Andrzej Deskur znów tańczy!
Aktor dopiero co zszedł z parkietu "Tańca z Gwiazdami" a już zapisał się na kolejny kurs tańca. Tym razem zatańczy w serialu "Klan", a przynajmniej na to właśnie liczy.
"Przyjąłem rolę w 'Klanie'. Mój wątek zahacza o szkołę tańca. Moja serialowa żona Łucja, którą gra Joanna Gajór, chodzi na kursy tańca razem z doktorem Pawłem Lubiczem. W pewnym momencie nasze drogi się krzyżują".
"Namawia mnie, żebym przyszedł na zajęcia. Właśnie kręciłem scenę, kiedy pierwszy raz przychodzę do szkoły tańca. Gram kogoś, kto z tańcem nie miał do tej pory nic wspólnego. Można powiedzieć zatem, że gram siebie sprzed trzech miesięcy, zanim zacząłem treningi do "Tańca z Gwiazdami" - opowiada o swoich przygodach z tańcem Andrzej Deskur.
Aktor uważa, że taniec to doskonały sposób na utrzymanie dobrej kondycji.
"Taniec zmienia ludzi. Po 'Tańcu z Gwiazdami', gdzie trzeba było ćwiczyć 2-3 godziny dziennie, zrozumiałem jakie to niesamowite doświadczenie. Po co siłownia! Jeśli tylko ktoś lubi tańczyć, niech włączy muzykę na maksa i podskakuje. Ja schudłem 6 kilo w ciągu 2 miesięcy, nie stosując żadnej diety. Kalorie weszły mi w mięśnie i dzięki temu mam więcej energii" - zapewnia aktor, który ma nadzieję, że tym razem jego bohater nie będzie czarnym charakterem.
"Liczę, że będzie to pozytywna postać, bo chciałbym zrobić sobie przerwę w graniu czarnych charakterów.
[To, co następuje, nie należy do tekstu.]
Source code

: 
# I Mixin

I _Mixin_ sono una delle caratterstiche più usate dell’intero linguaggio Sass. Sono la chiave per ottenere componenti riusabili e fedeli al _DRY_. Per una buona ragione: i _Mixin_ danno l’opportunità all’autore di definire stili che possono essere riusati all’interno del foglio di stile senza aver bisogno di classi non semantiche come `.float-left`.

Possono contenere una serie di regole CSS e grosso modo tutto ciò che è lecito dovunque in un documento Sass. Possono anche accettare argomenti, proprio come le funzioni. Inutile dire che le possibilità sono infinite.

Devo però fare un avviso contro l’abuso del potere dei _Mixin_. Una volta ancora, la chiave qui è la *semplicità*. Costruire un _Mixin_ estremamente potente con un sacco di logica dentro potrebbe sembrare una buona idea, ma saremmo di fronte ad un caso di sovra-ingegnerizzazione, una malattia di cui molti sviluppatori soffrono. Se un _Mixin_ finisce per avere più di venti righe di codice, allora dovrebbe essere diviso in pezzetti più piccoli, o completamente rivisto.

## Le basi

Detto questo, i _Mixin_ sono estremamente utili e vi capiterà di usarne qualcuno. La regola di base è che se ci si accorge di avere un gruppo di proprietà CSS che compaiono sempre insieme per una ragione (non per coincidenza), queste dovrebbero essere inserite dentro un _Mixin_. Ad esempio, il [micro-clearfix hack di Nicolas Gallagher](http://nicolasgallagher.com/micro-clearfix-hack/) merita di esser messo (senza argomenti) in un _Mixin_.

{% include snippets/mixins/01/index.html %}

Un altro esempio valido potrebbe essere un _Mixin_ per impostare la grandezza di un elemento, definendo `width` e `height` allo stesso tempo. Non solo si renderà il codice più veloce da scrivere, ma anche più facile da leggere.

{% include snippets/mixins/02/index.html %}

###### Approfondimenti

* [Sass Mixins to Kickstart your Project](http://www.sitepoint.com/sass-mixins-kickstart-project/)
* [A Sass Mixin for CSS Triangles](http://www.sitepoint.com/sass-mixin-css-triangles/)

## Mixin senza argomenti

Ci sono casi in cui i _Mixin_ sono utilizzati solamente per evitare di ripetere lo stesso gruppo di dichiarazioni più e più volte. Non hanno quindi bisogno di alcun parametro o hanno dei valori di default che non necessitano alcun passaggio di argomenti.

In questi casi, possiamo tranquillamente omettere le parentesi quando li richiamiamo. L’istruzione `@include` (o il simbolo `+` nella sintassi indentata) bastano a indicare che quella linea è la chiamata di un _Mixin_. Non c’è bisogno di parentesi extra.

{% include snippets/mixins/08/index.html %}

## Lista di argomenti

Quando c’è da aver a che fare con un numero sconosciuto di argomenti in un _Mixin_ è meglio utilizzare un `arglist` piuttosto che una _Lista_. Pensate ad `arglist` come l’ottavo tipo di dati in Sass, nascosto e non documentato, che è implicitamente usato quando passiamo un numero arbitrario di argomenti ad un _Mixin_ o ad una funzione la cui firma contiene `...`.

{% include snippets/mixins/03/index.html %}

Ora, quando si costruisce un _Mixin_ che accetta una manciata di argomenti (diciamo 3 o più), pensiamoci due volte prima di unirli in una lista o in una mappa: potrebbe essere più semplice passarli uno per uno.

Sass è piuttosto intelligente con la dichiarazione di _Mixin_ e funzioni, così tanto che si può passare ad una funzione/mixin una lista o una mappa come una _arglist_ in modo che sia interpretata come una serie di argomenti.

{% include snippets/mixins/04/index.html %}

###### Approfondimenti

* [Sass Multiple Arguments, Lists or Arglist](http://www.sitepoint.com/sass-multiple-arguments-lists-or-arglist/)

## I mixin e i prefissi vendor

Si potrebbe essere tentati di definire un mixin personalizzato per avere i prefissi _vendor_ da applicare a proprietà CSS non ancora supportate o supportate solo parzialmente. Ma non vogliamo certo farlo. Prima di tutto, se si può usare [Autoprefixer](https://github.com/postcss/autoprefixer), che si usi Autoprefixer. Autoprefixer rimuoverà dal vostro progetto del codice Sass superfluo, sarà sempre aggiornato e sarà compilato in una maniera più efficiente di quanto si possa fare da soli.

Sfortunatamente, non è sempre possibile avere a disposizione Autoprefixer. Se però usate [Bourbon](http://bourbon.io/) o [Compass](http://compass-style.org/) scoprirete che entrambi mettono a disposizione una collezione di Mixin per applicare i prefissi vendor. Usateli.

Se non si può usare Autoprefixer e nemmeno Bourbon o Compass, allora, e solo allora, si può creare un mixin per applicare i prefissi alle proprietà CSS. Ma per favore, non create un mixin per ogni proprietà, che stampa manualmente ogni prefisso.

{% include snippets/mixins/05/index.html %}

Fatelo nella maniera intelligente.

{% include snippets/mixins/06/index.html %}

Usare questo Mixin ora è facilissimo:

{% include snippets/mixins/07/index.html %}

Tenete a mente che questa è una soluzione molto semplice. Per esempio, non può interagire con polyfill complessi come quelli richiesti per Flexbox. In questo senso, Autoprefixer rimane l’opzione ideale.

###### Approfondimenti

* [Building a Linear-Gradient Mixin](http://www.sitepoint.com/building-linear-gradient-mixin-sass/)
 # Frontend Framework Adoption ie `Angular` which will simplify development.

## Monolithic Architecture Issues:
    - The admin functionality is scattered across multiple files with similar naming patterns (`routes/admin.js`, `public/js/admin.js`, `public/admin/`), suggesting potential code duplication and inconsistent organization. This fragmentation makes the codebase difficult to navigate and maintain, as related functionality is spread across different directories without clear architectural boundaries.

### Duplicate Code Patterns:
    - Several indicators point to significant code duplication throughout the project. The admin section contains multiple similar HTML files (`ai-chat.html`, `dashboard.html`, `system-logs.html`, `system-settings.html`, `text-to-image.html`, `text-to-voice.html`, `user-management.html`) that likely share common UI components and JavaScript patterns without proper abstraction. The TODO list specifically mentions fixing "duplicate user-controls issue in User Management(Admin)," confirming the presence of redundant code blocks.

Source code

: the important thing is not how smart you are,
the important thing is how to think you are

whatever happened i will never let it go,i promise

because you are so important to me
Mój bohater nazywa się Stefan Kalemba i jest młodym, wiecznie zajętym, biznesmenem. Przez to cierpi jego małżeństwo. Żona, dla której nie ma czasu, zapisuje się więc na kurs tańca, który całkowicie ją zmienia" - dodaje.
Andrzeja Deskura po raz pierwszy zobaczymy w 1965 odcinku "Klanu", który ma być wyemitowany 17. listopada.